Promosi Riwayat Banjir di Semarang Sejak Zaman Belanda

Penyakit Hati
Alquran menyindir seseorang yang memiliki penyakit hati dengan sebutan orang munafik. Di hati orang munafik itu ada penyakit. Allah tidak menghilangkan penyakit itu tetapi justru menambahnya (fii quluubihim marodhun fazaada humullahu marodhoo). Maka bila Jokowi terus memproduksi ide cerdasnya, seperti sebagai bapak musik rock cah Solo, festival batik, panen raya dan lain-lain, tentu para rival Jokowi akan semakin sakit hatinya.

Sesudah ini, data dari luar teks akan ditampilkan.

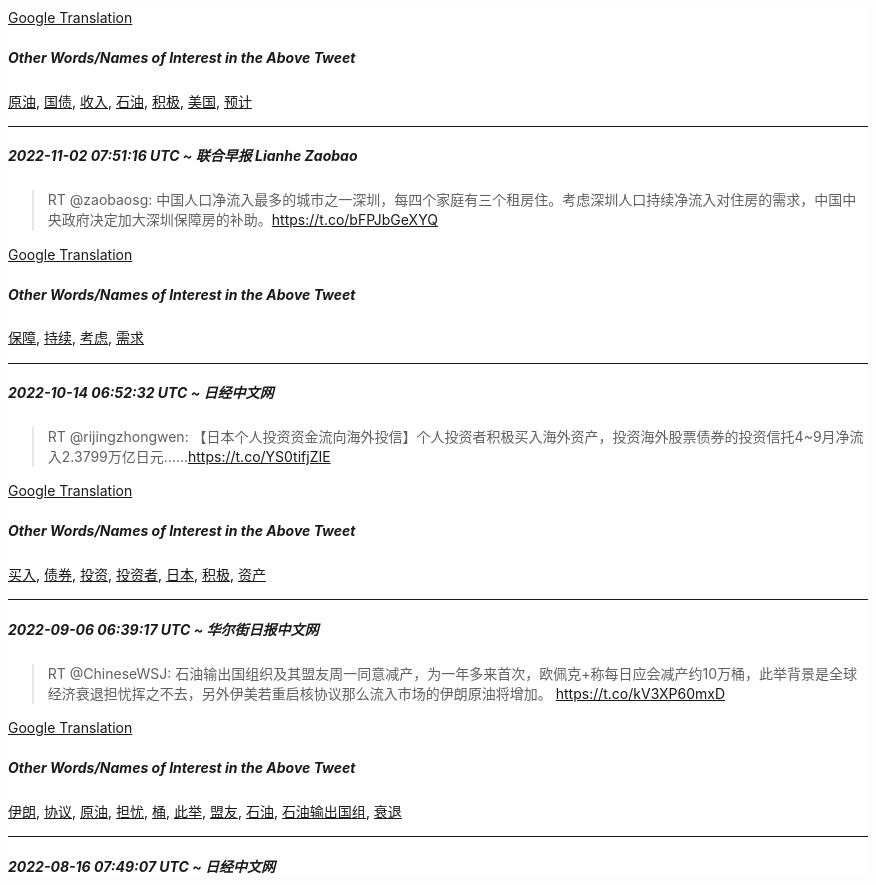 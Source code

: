 [Google Translation](https://translate.google.com/?hi=en&tab=TT&sl=zh-CN&tl=en&op=translate&text=RT+%40rijingzhongwen%3A+%E3%80%90%E4%B8%AD%E4%B8%9C%E7%9A%84%E9%80%86%E8%A2%AD%EF%BC%88%E4%B8%8B%EF%BC%89%E4%B8%AD%E5%9B%BD%E7%A8%B3%E6%AD%A5%E5%8A%A0%E5%BC%BA%E5%85%B3%E7%B3%BB%E3%80%91%E6%AC%A7%E4%BD%A9%E5%85%8B%E6%88%90%E5%91%98%E5%9B%BD2022%E5%B9%B4%E7%9A%84%E7%9F%B3%E6%B2%B9%E5%87%BA%E5%8F%A3%E6%94%B6%E5%85%A5%E9%A2%84%E8%AE%A1%E5%88%9B%E5%87%BA2013%E5%B9%B4%E4%BB%A5%E6%9D%A5%E7%9A%84%E6%9C%80%E9%AB%98%EF%BC%8C%E4%BD%86%E5%92%8C%E8%BF%87%E5%8E%BB%E4%B8%8D%E5%90%8C%EF%BC%8C%E6%B5%81%E5%85%A5%E7%BE%8E%E5%9B%BD%E5%9B%BD%E5%80%BA%E7%9A%84%E8%B5%84%E9%87%91%E6%AF%94%E4%BE%8B%E5%87%BA%E7%8E%B0%E5%87%8F%E5%B0%91%EF%BC%8C%E8%B5%84%E9%87%91%E4%BC%BC%E4%B9%8E%E6%B5%81%E5%90%91%E4%BA%9A%E6%B4%B2%E3%80%82%E5%8F%A6%E4%B8%80%E6%96%B9%E9%9D%A2%EF%BC%8C%E4%B8%AD%E5%9B%BD%E5%B7%B2%E6%88%90%E4%B8%BA%E4%B8%AD%E4%B8%9C%E5%8E%9F%E6%B2%B9%E7%9A%84%E6%9C%80%E5%A4%A7%E4%B9%B0%E5%AE%B6%EF%BC%8C%E7%A7%AF%E6%9E%81%E5%8F%91%E5%B1%95%E7%9F%B3%E6%B2%B9%E4%BA%BA%E6%B0%91%E5%B8%81%E2%80%A6%E2%80%A6http%E2%80%A6)
##### Other Words/Names of Interest in the Above Tweet
[原油](原油.md), [国债](国债.md), [收入](收入.md), [石油](石油.md), [积极](积极.md), [美国](美国.md), [预计](预计.md)
___
##### 2022-11-02 07:51:16 UTC ~ 联合早报 Lianhe Zaobao
> RT @zaobaosg: 中国人口净流入最多的城市之一深圳，每四个家庭有三个租房住。考虑深圳人口持续净流入对住房的需求，中国中央政府决定加大深圳保障房的补助。https://t.co/bFPJbGeXYQ

[Google Translation](https://translate.google.com/?hi=en&tab=TT&sl=zh-CN&tl=en&op=translate&text=RT+%40zaobaosg%3A+%E4%B8%AD%E5%9B%BD%E4%BA%BA%E5%8F%A3%E5%87%80%E6%B5%81%E5%85%A5%E6%9C%80%E5%A4%9A%E7%9A%84%E5%9F%8E%E5%B8%82%E4%B9%8B%E4%B8%80%E6%B7%B1%E5%9C%B3%EF%BC%8C%E6%AF%8F%E5%9B%9B%E4%B8%AA%E5%AE%B6%E5%BA%AD%E6%9C%89%E4%B8%89%E4%B8%AA%E7%A7%9F%E6%88%BF%E4%BD%8F%E3%80%82%E8%80%83%E8%99%91%E6%B7%B1%E5%9C%B3%E4%BA%BA%E5%8F%A3%E6%8C%81%E7%BB%AD%E5%87%80%E6%B5%81%E5%85%A5%E5%AF%B9%E4%BD%8F%E6%88%BF%E7%9A%84%E9%9C%80%E6%B1%82%EF%BC%8C%E4%B8%AD%E5%9B%BD%E4%B8%AD%E5%A4%AE%E6%94%BF%E5%BA%9C%E5%86%B3%E5%AE%9A%E5%8A%A0%E5%A4%A7%E6%B7%B1%E5%9C%B3%E4%BF%9D%E9%9A%9C%E6%88%BF%E7%9A%84%E8%A1%A5%E5%8A%A9%E3%80%82https%3A%2F%2Ft.co%2FbFPJbGeXYQ)
##### Other Words/Names of Interest in the Above Tweet
[保障](保障.md), [持续](持续.md), [考虑](考虑.md), [需求](需求.md)
___
##### 2022-10-14 06:52:32 UTC ~ 日经中文网
> RT @rijingzhongwen: 【日本个人投资资金流向海外投信】个人投资者积极买入海外资产，投资海外股票债券的投资信托4~9月净流入2.3799万亿日元……https://t.co/YS0tifjZIE

[Google Translation](https://translate.google.com/?hi=en&tab=TT&sl=zh-CN&tl=en&op=translate&text=RT+%40rijingzhongwen%3A+%E3%80%90%E6%97%A5%E6%9C%AC%E4%B8%AA%E4%BA%BA%E6%8A%95%E8%B5%84%E8%B5%84%E9%87%91%E6%B5%81%E5%90%91%E6%B5%B7%E5%A4%96%E6%8A%95%E4%BF%A1%E3%80%91%E4%B8%AA%E4%BA%BA%E6%8A%95%E8%B5%84%E8%80%85%E7%A7%AF%E6%9E%81%E4%B9%B0%E5%85%A5%E6%B5%B7%E5%A4%96%E8%B5%84%E4%BA%A7%EF%BC%8C%E6%8A%95%E8%B5%84%E6%B5%B7%E5%A4%96%E8%82%A1%E7%A5%A8%E5%80%BA%E5%88%B8%E7%9A%84%E6%8A%95%E8%B5%84%E4%BF%A1%E6%89%984~9%E6%9C%88%E5%87%80%E6%B5%81%E5%85%A52.3799%E4%B8%87%E4%BA%BF%E6%97%A5%E5%85%83%E2%80%A6%E2%80%A6https%3A%2F%2Ft.co%2FYS0tifjZIE)
##### Other Words/Names of Interest in the Above Tweet
[买入](买入.md), [债券](债券.md), [投资](投资.md), [投资者](投资者.md), [日本](日本.md), [积极](积极.md), [资产](资产.md)
___
##### 2022-09-06 06:39:17 UTC ~ 华尔街日报中文网
> RT @ChineseWSJ: 石油输出国组织及其盟友周一同意减产，为一年多来首次，欧佩克+称每日应会减产约10万桶，此举背景是全球经济衰退担忧挥之不去，另外伊美若重启核协议那么流入市场的伊朗原油将增加。 https://t.co/kV3XP60mxD

[Google Translation](https://translate.google.com/?hi=en&tab=TT&sl=zh-CN&tl=en&op=translate&text=RT+%40ChineseWSJ%3A+%E7%9F%B3%E6%B2%B9%E8%BE%93%E5%87%BA%E5%9B%BD%E7%BB%84%E7%BB%87%E5%8F%8A%E5%85%B6%E7%9B%9F%E5%8F%8B%E5%91%A8%E4%B8%80%E5%90%8C%E6%84%8F%E5%87%8F%E4%BA%A7%EF%BC%8C%E4%B8%BA%E4%B8%80%E5%B9%B4%E5%A4%9A%E6%9D%A5%E9%A6%96%E6%AC%A1%EF%BC%8C%E6%AC%A7%E4%BD%A9%E5%85%8B%2B%E7%A7%B0%E6%AF%8F%E6%97%A5%E5%BA%94%E4%BC%9A%E5%87%8F%E4%BA%A7%E7%BA%A610%E4%B8%87%E6%A1%B6%EF%BC%8C%E6%AD%A4%E4%B8%BE%E8%83%8C%E6%99%AF%E6%98%AF%E5%85%A8%E7%90%83%E7%BB%8F%E6%B5%8E%E8%A1%B0%E9%80%80%E6%8B%85%E5%BF%A7%E6%8C%A5%E4%B9%8B%E4%B8%8D%E5%8E%BB%EF%BC%8C%E5%8F%A6%E5%A4%96%E4%BC%8A%E7%BE%8E%E8%8B%A5%E9%87%8D%E5%90%AF%E6%A0%B8%E5%8D%8F%E8%AE%AE%E9%82%A3%E4%B9%88%E6%B5%81%E5%85%A5%E5%B8%82%E5%9C%BA%E7%9A%84%E4%BC%8A%E6%9C%97%E5%8E%9F%E6%B2%B9%E5%B0%86%E5%A2%9E%E5%8A%A0%E3%80%82+https%3A%2F%2Ft.co%2FkV3XP60mxD)
##### Other Words/Names of Interest in the Above Tweet
[伊朗](伊朗.md), [协议](协议.md), [原油](原油.md), [担忧](担忧.md), [桶](桶.md), [此举](此举.md), [盟友](盟友.md), [石油](石油.md), [石油输出国组](石油输出国组.md), [衰退](衰退.md)
___
##### 2022-08-16 07:49:07 UTC ~ 日经中文网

Berbeda bila para rival berkata:  alhamdulillah ia bisa berkarya lagi, tentu di hati akan sehat dan ia pun akan berusaha memproduksi ide yang bisa “menyaingi” atau minimal sama dengan ide yang digagas Jokowi.
Seharusnya kita belajar dari para pebisnis China. Mereka mampu menjadi pilihan kedua atau bahkan bisa jadi pertama meski menjadi pendatang kedua. Bila ada negara lain memproduksi alat-alat elektronik, pengusaha China akan mempelajari kekuatan dan kelemahannya. Kemudian, mereka menciptakan produk yang mampu bersaing. Lihat saja di Mekkah. Di sana ditemukan banyak suvenir bertuliskan aksara Arab bahkan ayat-ayat Alquran. Pertanyaannya, dari mana suvenir itu? Ternyata, suvenir-suvenir itu didatangkan dari China.
Apakah yang membuat suvenir itu orang-orang beragama Islam? Nyatanya tidak. Aneh bukan? Tetapi itulah cerdasnya para pebisnis China. Mereka tidak peduli dengan karut-marut politik, yang terpenting adalah bekerja agar kehidupan keluarga menjadi terhormat. Hati yang telah diselubungi penyakit iri harus dihilangkan.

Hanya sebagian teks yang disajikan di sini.